Now as a Waze user myself, I’m probably a little biased in retelling this story. If it is doing anything against police, it is hindering their ability to catch speeders and bust law breakers along our highways.

It’s a very helpful tool during long trips and daily commutes and the police feature is just a small part of what makes Waze a pretty great little app. If there’s going to be any danger related to it, it’s going to be due to these wild claims being thrown out.

Considering recent developments with Google, users and privacy advocates alike might feel a little worried when they hear police are campaigning to the net giant. It also has some questioning how the app can be used by police via its ability to monitor users in real time:

Nuala O’Connor, head of the Center for Democracy and Technology, a Washington civil liberties group, said it would not be appropriate for Google to disable the police-reporting feature.

“I do not think it is legitimate to ask a person-to-person communication to cease simply because it reports on publicly visible law enforcement,” she said. She said a bigger concern among privacy advocates is how much information about customers Waze shares with law enforcement, since the service necessarily monitors their location continually as long as it’s turned on. (via)

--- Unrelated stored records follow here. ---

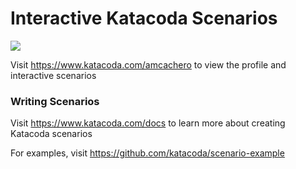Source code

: # Interactive Katacoda Scenarios

[![](http://shields.katacoda.com/katacoda/amcachero/count.svg)](https://www.katacoda.com/amcachero "Get your profile on Katacoda.com")

Visit https://www.katacoda.com/amcachero to view the profile and interactive scenarios

### Writing Scenarios
Visit https://www.katacoda.com/docs to learn more about creating Katacoda scenarios

For examples, visit https://github.com/katacoda/scenario-example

Despite all of this, police are holding close to their assumption that Waze is putting police in the line of fire. This isn’t the first time they’ve taken aim at apps similar to Waze, successfully lobbying to have sobriety checkpoint monitoring features removed from apps used by Apple and Nokia. Jim Pasco, the executive director of the Fraternal Order of Police, has his own thoughts on what could happen:

“I can think of 100 ways that it could present an officer-safety issue,” Pasco said. “There’s no control over who uses it. So, if you’re a criminal and you want to rob a bank, hypothetically, you use your Waze.” (via)

Waze will help you get to and from the bank, avoiding traffic and police that have been reported in the area by other Waze users, but it will not aid in robbing the bank. That’s up to you and you will likely fail miserably. Luckily, someone else can use Waze to warn other users to avoid the area and keep them safe from your folly. At least they can for now.